正面に食堂と思われる、天井が高くて広い部屋があり、その手前のロビーの右手にある廊下を進み、最初の部屋が目的地の101号室だ。
【101号室】
【甘井 道程】 【天ノ川深雪】
【鬼灯ぽろり】 【蟻塚 子猫】
表札には自分の名前の他に3名。どうやら4人部屋のようだ。
女子と相部屋とは聞いていたが、やはり入るときはとても緊張する。
「トン……トン……トン……」
恐る恐るノックする…………返事はない。
「失礼しま~す」
挨拶しながら静かにドアノブを回す…………カギは掛かっていないので、ドアを開け、スリッパを脱いで部屋に上がる。

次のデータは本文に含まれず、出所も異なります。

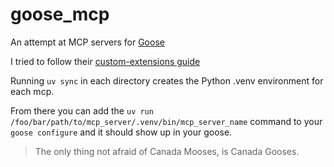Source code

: # goose_mcp

An attempt at MCP servers for [Goose](https://github.com/block/goose)

I tried to follow their [custom-extensions guide](https://block.github.io/goose/docs/tutorials/custom-extensions)

Running `uv sync` in each directory creates the Python .venv environment for each mcp.

From there you can add the `uv run /foo/bar/path/to/mcp_server/.venv/bin/mcp_server_name` command to your `goose configure` and it should show up in your goose.

> The only thing not afraid of Canada Mooses, is Canada Gooses.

短い廊下の突き当りがトイレで、そこから左を向くとすぐに部屋が見えた。
手前がリビングのようで、こたつサイズの小さなテーブルがあり、右手には簡単なキッチンもある。部屋の奥の右側に勉強机が4つ。奥の左側には2段ベッドが2つ。床はフローリングで、間仕切りはない。言わばとても広いワンルームだ。
4つ並んだ勉強机の右から2番目の席に先客が1名。
Tシャツにショートパンツという、この時期だと少し寒そうな格好をした細身で小柄な女の子が、どうやら机に向かったまま眠っているようだ。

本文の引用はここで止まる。